#### [Work required]
Could you return all of the data exactly as given?

#### [Available data]
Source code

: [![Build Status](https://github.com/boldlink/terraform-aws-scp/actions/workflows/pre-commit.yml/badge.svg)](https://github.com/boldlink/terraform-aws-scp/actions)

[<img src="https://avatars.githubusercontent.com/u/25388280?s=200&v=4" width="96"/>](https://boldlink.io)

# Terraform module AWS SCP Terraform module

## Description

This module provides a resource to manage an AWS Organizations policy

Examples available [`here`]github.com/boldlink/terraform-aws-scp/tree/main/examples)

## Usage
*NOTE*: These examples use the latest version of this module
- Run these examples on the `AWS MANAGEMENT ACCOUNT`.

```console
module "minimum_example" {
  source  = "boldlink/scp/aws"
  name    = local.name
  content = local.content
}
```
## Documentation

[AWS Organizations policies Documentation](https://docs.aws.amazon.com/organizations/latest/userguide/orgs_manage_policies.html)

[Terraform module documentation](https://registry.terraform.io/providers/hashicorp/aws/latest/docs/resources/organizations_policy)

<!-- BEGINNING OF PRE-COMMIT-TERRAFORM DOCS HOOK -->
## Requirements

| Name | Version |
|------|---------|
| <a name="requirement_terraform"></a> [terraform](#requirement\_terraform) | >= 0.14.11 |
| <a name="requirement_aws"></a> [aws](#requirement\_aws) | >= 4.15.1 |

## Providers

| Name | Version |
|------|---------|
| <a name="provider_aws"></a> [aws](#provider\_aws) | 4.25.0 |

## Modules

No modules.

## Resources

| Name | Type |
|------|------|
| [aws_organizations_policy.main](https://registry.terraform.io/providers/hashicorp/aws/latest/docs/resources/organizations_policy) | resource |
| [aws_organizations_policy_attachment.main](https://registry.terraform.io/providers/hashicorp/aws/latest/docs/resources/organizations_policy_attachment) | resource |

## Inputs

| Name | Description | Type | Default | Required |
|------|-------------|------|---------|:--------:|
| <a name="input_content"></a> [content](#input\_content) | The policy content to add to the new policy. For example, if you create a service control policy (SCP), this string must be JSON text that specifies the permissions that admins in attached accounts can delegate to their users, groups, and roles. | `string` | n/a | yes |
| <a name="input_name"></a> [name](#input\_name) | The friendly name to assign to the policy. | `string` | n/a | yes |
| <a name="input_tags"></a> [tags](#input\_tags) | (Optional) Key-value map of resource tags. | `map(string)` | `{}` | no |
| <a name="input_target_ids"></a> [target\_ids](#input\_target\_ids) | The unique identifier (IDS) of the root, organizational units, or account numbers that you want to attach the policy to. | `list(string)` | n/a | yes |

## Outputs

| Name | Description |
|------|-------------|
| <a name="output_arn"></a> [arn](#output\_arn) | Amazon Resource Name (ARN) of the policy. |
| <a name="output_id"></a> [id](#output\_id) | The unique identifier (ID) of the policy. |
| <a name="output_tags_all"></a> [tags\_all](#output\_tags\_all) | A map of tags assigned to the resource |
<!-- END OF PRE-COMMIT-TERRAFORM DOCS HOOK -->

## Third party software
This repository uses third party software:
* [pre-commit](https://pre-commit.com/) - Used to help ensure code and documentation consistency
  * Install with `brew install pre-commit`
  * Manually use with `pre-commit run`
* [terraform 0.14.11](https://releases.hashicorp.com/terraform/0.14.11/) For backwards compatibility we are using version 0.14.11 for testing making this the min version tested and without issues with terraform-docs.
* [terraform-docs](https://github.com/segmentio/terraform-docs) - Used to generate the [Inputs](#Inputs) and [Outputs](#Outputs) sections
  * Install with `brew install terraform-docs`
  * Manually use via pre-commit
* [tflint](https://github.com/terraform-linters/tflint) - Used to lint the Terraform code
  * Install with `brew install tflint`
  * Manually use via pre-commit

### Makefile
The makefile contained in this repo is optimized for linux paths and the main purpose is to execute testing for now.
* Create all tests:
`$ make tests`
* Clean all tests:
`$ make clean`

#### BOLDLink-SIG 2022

#### [Written solution]
Source code

: [![Build Status](https://github.com/boldlink/terraform-aws-scp/actions/workflows/pre-commit.yml/badge.svg)](https://github.com/boldlink/terraform-aws-scp/actions)

[<img src="https://avatars.githubusercontent.com/u/25388280?s=200&v=4" width="96"/>](https://boldlink.io)

# Terraform module AWS SCP Terraform module

## Description

This module provides a resource to manage an AWS Organizations policy

Examples available [`here`]github.com/boldlink/terraform-aws-scp/tree/main/examples)

## Usage
*NOTE*: These examples use the latest version of this module
- Run these examples on the `AWS MANAGEMENT ACCOUNT`.

```console
module "minimum_example" {
  source  = "boldlink/scp/aws"
  name    = local.name
  content = local.content
}
```
## Documentation

[AWS Organizations policies Documentation](https://docs.aws.amazon.com/organizations/latest/userguide/orgs_manage_policies.html)

[Terraform module documentation](https://registry.terraform.io/providers/hashicorp/aws/latest/docs/resources/organizations_policy)

<!-- BEGINNING OF PRE-COMMIT-TERRAFORM DOCS HOOK -->
## Requirements

| Name | Version |
|------|---------|
| <a name="requirement_terraform"></a> [terraform](#requirement\_terraform) | >= 0.14.11 |
| <a name="requirement_aws"></a> [aws](#requirement\_aws) | >= 4.15.1 |

## Providers

| Name | Version |
|------|---------|
| <a name="provider_aws"></a> [aws](#provider\_aws) | 4.25.0 |

## Modules

No modules.

## Resources

| Name | Type |
|------|------|
| [aws_organizations_policy.main](https://registry.terraform.io/providers/hashicorp/aws/latest/docs/resources/organizations_policy) | resource |
| [aws_organizations_policy_attachment.main](https://registry.terraform.io/providers/hashicorp/aws/latest/docs/resources/organizations_policy_attachment) | resource |

## Inputs

| Name | Description | Type | Default | Required |
|------|-------------|------|---------|:--------:|
| <a name="input_content"></a> [content](#input\_content) | The policy content to add to the new policy. For example, if you create a service control policy (SCP), this string must be JSON text that specifies the permissions that admins in attached accounts can delegate to their users, groups, and roles. | `string` | n/a | yes |
| <a name="input_name"></a> [name](#input\_name) | The friendly name to assign to the policy. | `string` | n/a | yes |
| <a name="input_tags"></a> [tags](#input\_tags) | (Optional) Key-value map of resource tags. | `map(string)` | `{}` | no |
| <a name="input_target_ids"></a> [target\_ids](#input\_target\_ids) | The unique identifier (IDS) of the root, organizational units, or account numbers that you want to attach the policy to. | `list(string)` | n/a | yes |

## Outputs

| Name | Description |
|------|-------------|
| <a name="output_arn"></a> [arn](#output\_arn) | Amazon Resource Name (ARN) of the policy. |
| <a name="output_id"></a> [id](#output\_id) | The unique identifier (ID) of the policy. |
| <a name="output_tags_all"></a> [tags\_all](#output\_tags\_all) | A map of tags assigned to the resource |
<!-- END OF PRE-COMMIT-TERRAFORM DOCS HOOK -->

## Third party software
This repository uses third party software:
* [pre-commit](https://pre-commit.com/) - Used to help ensure code and documentation consistency
  * Install with `brew install pre-commit`
  * Manually use with `pre-commit run`
* [terraform 0.14.11](https://releases.hashicorp.com/terraform/0.14.11/) For backwards compatibility we are using version 0.14.11 for testing making this the min version tested and without issues with terraform-docs.
* [terraform-docs](https://github.com/segmentio/terraform-docs) - Used to generate the [Inputs](#Inputs) and [Outputs](#Outputs) sections
  * Install with `brew install terraform-docs`
  * Manually use via pre-commit
* [tflint](https://github.com/terraform-linters/tflint) - Used to lint the Terraform code
  * Install with `brew install tflint`
  * Manually use via pre-commit

### Makefile
The makefile contained in this repo is optimized for linux paths and the main purpose is to execute testing for now.
* Create all tests:
`$ make tests`
* Clean all tests:
`$ make clean`

#### BOLDLink-SIG 2022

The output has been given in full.